* **HOW TO COMPLETE THIS TASK**:
Using the listing below, copy exactly the lines from the one containing "13 | 1 | 8 | 22 |" to the one containing "9 | 33 | 172 |", both lines included, and no others.

>>

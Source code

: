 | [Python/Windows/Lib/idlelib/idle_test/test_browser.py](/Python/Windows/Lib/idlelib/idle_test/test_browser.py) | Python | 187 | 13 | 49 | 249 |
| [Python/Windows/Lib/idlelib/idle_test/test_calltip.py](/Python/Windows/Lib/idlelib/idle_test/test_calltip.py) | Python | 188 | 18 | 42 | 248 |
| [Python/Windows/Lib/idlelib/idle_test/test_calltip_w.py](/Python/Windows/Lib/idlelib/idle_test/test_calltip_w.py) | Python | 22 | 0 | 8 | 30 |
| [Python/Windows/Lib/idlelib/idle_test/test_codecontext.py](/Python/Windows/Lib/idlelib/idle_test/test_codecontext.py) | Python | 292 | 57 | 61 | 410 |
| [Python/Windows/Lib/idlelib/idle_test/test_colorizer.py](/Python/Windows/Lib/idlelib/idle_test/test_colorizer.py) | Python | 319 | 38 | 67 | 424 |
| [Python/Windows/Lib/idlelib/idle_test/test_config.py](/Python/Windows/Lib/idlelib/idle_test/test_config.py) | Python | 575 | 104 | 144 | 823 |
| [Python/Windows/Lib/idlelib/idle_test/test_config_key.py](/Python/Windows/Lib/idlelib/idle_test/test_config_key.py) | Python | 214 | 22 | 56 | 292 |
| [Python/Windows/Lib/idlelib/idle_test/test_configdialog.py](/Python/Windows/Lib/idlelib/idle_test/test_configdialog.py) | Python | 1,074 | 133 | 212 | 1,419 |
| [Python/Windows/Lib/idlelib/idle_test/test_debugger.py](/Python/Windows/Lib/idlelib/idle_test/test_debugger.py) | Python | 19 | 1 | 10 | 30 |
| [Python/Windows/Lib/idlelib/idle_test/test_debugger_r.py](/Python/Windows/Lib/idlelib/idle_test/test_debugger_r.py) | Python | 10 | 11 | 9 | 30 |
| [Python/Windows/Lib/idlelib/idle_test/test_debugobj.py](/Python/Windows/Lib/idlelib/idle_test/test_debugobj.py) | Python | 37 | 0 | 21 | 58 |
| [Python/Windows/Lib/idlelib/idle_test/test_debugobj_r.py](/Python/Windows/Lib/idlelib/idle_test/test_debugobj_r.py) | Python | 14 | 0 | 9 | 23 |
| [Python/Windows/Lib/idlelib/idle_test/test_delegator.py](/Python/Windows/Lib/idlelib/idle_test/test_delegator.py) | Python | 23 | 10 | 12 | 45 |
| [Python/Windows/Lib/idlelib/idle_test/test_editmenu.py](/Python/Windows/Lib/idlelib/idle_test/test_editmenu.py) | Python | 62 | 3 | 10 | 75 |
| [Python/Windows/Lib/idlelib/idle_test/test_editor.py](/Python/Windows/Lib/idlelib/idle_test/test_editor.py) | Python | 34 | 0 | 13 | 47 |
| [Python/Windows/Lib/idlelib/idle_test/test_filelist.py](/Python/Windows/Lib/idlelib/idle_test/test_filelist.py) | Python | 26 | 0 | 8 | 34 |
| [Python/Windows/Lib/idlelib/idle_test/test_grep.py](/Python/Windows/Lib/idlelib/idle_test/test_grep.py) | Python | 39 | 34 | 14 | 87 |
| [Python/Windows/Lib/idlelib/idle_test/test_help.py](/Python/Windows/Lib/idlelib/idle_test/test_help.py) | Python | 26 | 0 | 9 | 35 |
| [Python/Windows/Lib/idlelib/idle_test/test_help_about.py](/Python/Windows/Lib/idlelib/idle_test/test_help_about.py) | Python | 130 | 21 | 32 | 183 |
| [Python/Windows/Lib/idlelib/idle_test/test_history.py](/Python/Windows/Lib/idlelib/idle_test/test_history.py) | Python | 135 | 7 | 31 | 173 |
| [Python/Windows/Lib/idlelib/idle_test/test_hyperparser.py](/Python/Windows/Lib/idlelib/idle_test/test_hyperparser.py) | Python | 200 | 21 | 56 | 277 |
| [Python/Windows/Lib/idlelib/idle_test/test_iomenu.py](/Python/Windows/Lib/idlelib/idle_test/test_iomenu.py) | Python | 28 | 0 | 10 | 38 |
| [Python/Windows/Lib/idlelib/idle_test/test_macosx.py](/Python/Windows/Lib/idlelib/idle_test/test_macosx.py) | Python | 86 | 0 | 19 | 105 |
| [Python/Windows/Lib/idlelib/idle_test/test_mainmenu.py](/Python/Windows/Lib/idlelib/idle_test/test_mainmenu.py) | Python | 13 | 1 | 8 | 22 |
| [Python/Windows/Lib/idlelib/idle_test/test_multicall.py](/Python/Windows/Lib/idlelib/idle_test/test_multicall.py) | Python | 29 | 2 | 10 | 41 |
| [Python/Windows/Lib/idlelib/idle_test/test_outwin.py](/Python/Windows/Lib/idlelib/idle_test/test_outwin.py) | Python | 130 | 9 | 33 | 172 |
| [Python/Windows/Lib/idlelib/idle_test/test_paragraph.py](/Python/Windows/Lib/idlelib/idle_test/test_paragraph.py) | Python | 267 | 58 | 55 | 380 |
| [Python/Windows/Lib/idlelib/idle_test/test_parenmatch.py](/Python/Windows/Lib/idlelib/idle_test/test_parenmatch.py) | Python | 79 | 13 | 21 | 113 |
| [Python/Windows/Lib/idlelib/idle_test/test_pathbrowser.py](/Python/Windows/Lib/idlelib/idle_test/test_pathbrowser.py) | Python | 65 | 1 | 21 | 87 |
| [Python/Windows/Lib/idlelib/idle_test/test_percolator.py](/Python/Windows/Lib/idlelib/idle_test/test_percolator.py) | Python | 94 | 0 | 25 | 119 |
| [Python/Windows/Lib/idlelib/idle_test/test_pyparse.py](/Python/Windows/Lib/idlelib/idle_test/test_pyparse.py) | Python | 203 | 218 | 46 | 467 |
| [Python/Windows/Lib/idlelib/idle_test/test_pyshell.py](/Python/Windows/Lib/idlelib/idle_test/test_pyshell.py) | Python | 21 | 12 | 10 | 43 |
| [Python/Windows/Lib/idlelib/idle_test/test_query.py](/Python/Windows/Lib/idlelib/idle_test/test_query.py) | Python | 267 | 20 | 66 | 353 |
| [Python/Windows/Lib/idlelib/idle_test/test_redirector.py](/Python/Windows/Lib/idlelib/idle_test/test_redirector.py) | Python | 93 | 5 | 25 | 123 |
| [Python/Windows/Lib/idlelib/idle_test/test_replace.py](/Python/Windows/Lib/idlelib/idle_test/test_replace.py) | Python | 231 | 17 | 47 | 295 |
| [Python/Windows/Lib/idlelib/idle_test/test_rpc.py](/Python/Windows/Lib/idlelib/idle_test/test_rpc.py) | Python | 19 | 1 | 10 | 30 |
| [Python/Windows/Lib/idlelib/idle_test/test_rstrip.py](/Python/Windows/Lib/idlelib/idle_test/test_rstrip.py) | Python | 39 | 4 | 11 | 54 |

<<

* **RESULT OF THIS TASK**:
| [Python/Windows/Lib/idlelib/idle_test/test_mainmenu.py](/Python/Windows/Lib/idlelib/idle_test/test_mainmenu.py) | Python | 13 | 1 | 8 | 22 |
| [Python/Windows/Lib/idlelib/idle_test/test_multicall.py](/Python/Windows/Lib/idlelib/idle_test/test_multicall.py) | Python | 29 | 2 | 10 | 41 |
| [Python/Windows/Lib/idlelib/idle_test/test_outwin.py](/Python/Windows/Lib/idlelib/idle_test/test_outwin.py) | Python | 130 | 9 | 33 | 172 |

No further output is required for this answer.